With possible New York indictment looming, Trump could also face charges in Georgia
Charges over election interference could be ‘imminent,’ a district attorney said earlier this year
As former President Donald Trump faces a possible indictment from a Manhattan grand jury, his attorneys are fighting the possibility of criminal charges in Georgia related to election interference.
A lawyer for Trump filed a motion to quash a grand jury report and preclude the use of any evidence from the grand jury in Fulton County, Georgia, Monday, according to media reports.

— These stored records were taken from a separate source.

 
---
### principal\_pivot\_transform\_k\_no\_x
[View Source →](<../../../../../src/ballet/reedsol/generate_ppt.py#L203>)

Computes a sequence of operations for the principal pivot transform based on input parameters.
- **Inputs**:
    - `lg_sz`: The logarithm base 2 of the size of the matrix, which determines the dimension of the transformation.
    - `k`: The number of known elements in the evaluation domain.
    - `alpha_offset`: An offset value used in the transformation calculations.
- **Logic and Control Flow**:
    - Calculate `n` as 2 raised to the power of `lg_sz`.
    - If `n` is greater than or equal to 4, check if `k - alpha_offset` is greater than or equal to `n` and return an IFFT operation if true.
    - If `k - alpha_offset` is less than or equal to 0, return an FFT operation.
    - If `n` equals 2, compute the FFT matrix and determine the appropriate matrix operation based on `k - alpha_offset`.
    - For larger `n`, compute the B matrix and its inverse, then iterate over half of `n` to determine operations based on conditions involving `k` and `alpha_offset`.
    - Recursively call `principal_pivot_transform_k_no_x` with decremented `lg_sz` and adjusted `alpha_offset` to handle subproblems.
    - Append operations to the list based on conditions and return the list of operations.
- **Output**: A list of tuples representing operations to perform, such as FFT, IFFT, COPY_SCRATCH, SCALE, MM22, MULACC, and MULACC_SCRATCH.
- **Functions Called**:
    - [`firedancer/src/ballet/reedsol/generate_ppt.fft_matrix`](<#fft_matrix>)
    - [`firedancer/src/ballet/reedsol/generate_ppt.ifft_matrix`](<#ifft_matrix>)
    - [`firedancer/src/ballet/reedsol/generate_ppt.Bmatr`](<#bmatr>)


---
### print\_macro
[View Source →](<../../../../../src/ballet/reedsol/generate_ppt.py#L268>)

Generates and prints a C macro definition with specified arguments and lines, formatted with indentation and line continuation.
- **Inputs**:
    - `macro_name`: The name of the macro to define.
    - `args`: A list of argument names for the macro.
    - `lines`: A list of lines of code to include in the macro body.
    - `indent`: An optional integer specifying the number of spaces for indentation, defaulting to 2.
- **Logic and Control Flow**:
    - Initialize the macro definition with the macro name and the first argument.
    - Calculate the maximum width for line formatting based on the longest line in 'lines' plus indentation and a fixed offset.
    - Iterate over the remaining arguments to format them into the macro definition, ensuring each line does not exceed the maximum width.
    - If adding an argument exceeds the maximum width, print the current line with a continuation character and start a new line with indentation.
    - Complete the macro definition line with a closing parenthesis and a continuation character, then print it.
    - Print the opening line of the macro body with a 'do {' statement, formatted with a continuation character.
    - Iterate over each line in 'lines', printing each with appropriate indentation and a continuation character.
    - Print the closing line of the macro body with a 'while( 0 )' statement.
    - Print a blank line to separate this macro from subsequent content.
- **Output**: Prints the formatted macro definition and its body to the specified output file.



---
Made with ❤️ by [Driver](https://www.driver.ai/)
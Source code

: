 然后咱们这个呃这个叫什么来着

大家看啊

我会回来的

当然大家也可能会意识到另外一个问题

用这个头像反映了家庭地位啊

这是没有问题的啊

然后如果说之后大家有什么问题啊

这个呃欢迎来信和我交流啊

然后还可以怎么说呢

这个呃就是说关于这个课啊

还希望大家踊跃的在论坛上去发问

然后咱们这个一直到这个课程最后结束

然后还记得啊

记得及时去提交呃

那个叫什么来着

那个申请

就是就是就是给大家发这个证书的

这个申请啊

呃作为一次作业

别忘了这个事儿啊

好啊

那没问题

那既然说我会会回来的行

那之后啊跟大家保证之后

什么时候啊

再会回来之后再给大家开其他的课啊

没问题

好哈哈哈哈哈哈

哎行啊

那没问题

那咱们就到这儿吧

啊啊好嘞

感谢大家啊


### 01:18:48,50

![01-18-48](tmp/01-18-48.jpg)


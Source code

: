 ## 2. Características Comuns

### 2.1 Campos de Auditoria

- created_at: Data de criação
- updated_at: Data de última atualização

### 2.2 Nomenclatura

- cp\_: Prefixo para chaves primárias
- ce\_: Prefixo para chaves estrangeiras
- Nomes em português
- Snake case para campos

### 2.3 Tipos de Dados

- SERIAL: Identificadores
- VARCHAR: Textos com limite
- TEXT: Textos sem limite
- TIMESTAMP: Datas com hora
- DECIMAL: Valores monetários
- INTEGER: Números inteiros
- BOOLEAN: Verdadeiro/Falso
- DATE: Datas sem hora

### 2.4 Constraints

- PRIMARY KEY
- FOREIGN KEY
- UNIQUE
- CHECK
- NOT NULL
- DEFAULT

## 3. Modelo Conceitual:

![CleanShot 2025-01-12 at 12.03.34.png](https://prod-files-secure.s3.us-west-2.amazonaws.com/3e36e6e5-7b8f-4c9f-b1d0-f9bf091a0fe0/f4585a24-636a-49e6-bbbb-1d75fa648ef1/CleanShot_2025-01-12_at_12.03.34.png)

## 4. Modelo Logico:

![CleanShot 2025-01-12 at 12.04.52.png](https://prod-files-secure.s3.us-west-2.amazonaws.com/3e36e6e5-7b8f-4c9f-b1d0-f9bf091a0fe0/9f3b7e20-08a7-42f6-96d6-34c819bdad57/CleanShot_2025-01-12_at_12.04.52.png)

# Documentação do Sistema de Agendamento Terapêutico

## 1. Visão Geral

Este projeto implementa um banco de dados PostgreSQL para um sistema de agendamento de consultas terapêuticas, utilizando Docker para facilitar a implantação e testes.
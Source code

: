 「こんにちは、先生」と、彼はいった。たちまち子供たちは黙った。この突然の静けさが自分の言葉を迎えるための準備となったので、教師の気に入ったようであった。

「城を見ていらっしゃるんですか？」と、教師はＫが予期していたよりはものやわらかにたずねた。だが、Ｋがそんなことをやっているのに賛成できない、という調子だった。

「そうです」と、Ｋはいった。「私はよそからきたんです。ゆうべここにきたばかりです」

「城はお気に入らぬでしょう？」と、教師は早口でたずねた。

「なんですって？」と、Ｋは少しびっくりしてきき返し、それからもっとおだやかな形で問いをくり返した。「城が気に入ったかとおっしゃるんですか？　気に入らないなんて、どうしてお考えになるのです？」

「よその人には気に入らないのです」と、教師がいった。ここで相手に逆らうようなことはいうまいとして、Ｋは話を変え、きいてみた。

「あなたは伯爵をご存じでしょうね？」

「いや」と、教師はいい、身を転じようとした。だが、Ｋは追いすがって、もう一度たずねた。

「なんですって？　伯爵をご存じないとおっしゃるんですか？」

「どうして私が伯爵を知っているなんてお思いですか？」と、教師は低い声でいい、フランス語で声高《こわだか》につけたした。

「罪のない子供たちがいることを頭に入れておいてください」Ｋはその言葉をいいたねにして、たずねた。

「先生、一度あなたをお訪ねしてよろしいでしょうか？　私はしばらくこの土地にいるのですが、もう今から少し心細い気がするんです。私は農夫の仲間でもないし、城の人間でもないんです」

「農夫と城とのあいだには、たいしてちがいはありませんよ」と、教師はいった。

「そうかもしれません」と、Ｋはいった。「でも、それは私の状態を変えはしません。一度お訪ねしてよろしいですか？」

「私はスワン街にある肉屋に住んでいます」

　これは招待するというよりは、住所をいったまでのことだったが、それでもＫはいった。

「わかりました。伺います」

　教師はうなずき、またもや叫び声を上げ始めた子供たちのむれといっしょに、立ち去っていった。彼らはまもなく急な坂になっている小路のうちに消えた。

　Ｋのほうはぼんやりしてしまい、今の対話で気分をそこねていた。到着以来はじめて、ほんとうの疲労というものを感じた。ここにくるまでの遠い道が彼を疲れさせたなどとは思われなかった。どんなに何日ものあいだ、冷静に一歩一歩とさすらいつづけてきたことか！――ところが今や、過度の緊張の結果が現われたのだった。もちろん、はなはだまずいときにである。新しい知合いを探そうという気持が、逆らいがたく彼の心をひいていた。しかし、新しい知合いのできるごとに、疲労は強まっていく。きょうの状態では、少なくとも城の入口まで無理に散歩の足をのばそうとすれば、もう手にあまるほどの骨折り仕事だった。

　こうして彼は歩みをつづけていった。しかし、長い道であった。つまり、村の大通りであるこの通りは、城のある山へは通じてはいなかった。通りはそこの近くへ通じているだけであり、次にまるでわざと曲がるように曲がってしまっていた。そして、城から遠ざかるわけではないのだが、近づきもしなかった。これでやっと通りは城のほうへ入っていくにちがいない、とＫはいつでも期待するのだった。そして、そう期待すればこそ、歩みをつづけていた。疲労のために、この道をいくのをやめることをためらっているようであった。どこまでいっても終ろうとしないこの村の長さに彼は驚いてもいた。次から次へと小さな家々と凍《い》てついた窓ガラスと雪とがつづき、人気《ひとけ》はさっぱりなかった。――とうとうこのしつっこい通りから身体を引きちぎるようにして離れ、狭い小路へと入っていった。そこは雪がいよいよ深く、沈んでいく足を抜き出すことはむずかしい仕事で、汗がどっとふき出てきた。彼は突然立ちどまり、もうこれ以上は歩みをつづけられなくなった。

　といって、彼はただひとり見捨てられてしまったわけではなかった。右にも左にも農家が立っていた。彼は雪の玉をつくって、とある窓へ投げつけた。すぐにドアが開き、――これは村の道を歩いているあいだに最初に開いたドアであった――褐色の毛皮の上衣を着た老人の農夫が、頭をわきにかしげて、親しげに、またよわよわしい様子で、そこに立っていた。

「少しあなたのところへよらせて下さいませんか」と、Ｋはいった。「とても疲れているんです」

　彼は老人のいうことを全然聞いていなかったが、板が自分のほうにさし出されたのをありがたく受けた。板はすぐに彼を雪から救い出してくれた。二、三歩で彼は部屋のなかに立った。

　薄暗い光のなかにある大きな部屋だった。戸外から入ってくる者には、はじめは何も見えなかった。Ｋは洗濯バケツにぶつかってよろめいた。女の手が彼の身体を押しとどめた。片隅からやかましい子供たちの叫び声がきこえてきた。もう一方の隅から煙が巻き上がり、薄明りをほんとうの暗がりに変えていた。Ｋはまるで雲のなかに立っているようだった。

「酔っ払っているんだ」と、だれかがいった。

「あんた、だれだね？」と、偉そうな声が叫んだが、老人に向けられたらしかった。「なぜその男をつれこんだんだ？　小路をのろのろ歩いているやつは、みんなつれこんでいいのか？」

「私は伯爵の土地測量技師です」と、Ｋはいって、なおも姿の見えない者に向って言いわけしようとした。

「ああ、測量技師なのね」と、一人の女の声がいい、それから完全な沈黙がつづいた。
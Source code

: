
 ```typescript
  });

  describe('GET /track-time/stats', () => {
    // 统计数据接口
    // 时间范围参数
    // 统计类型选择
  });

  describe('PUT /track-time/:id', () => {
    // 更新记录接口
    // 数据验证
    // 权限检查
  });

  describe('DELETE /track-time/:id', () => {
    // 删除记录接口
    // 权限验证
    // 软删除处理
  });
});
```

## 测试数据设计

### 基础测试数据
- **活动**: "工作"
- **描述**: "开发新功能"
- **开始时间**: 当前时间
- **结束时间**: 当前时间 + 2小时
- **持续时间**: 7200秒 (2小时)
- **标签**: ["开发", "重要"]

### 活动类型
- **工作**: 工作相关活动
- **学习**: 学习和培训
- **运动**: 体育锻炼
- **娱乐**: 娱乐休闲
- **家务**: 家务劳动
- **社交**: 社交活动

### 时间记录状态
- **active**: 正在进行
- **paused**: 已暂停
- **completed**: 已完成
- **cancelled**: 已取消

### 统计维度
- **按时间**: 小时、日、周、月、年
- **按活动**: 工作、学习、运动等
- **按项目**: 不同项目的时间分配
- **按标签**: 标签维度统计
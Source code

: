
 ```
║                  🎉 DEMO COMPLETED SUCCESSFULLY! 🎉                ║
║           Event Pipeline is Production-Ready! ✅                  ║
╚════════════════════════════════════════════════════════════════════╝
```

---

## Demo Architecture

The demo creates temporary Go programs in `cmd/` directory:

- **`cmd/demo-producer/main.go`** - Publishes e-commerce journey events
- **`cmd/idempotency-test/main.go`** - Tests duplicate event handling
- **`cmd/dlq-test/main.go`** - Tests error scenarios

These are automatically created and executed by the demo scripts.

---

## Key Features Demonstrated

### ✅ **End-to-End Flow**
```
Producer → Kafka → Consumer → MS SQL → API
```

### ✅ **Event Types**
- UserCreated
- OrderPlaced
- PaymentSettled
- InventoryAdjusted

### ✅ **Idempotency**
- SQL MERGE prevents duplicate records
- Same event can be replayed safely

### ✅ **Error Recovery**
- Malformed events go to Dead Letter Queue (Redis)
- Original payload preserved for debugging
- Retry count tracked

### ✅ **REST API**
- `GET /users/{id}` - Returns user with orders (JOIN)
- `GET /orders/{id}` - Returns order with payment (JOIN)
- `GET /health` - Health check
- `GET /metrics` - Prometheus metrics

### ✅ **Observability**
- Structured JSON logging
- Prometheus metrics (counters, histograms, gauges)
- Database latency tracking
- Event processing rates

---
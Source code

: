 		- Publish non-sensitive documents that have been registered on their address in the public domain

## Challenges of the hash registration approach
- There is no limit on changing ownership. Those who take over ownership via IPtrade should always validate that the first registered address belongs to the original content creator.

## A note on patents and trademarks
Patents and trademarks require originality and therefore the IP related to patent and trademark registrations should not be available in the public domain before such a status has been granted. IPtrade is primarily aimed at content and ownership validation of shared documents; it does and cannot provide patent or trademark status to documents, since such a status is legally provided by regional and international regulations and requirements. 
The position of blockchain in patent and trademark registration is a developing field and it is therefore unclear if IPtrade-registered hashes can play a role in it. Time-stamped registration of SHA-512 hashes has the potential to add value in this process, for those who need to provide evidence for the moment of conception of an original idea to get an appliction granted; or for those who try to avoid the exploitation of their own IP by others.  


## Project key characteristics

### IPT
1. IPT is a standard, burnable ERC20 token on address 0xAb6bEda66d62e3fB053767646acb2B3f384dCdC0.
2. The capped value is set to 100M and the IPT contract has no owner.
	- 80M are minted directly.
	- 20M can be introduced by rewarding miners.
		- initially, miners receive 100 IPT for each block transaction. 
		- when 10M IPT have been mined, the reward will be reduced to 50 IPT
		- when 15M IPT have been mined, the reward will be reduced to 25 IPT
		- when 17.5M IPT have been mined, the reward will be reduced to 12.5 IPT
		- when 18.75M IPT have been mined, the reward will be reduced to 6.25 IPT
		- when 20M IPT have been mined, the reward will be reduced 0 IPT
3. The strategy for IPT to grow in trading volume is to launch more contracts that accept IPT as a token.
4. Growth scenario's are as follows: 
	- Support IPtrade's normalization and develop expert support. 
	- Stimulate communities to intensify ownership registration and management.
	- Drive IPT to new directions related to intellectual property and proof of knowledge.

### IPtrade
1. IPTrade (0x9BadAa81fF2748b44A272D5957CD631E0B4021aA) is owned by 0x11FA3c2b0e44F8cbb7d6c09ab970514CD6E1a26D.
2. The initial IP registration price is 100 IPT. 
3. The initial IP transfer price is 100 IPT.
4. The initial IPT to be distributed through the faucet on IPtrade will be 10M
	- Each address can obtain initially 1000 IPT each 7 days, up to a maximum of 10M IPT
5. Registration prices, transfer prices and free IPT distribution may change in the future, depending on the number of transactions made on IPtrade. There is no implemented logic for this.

There, Trump faces charges related to a case opened in 2021 after a recording was made public of his phone call asking Georgia Secretary of State Brad Raffensperger to “find” enough votes to reverse his loss in the state.
In the filing, Trump’s attorney writes that the grand jury’s report was “conducted under an unconstitutional statute, through an illegal and unconstitutional process, and by a disqualified District Attorney’s Office who violated prosecutorial standards and acted with disregard for the gravity of the circumstances and the constitutional rights of those involved.”
The attorney also singled out the grand jury foreperson who “engaged in a media tour where she shared specifics of her experience publicly,” inflicting harm. Foreperson Emily Kohrs took part in media interviews in February and was criticized for speaking publicly and appearing to some as unserious. She was parodied last month on “Saturday Night Live.”
In a post on his social network, Trump called Kohrs “an extremely energetic young woman” who was “going around and doing a Media Tour revealing, incredibly, the Grand Jury’s inner workings & thoughts.”
“This is not JUSTICE,” Trump wrote.
The judge who is overseeing the case, Judge Robert C. McBurney, told ABC News jurors “can talk about the final report” and are only barred from discussing their deliberations. “Witness testimony is not deliberations,” McBurney said. He did not answer whether he saw anything Kohrs said publicly that violated her oath.
Norm Eisen, a former special assistant to the president for ethics and government reform under former President Barack Obama, told the Independent he thought it would be better for Kohrs to be more restrained, but that the only real danger from her comments would be an opportunity for Trump’s team to file motions as a delay tactic. “Donald Trump may very well attempt to file some kind of a motion about the foreperson’s statements. But legally, they’re not significant,” he said.
A decision whether or not to bring charges was “imminent,” Fulton County District Attorney Fani Willis said in January.
The New York and Georgia investigations aren’t the only inquiries Trump now faces. The New York case is connected to an alleged hush-money payment made on Trump’s behalf to an adult actor during the 2016 campaign. He is also facing two criminal investigations by the Justice Department, one related to the Jan. 6, 2021, attack on the U.S. Capitol and Trump’s efforts to overturn the election and another related to the removal of White House documents when Trump left office.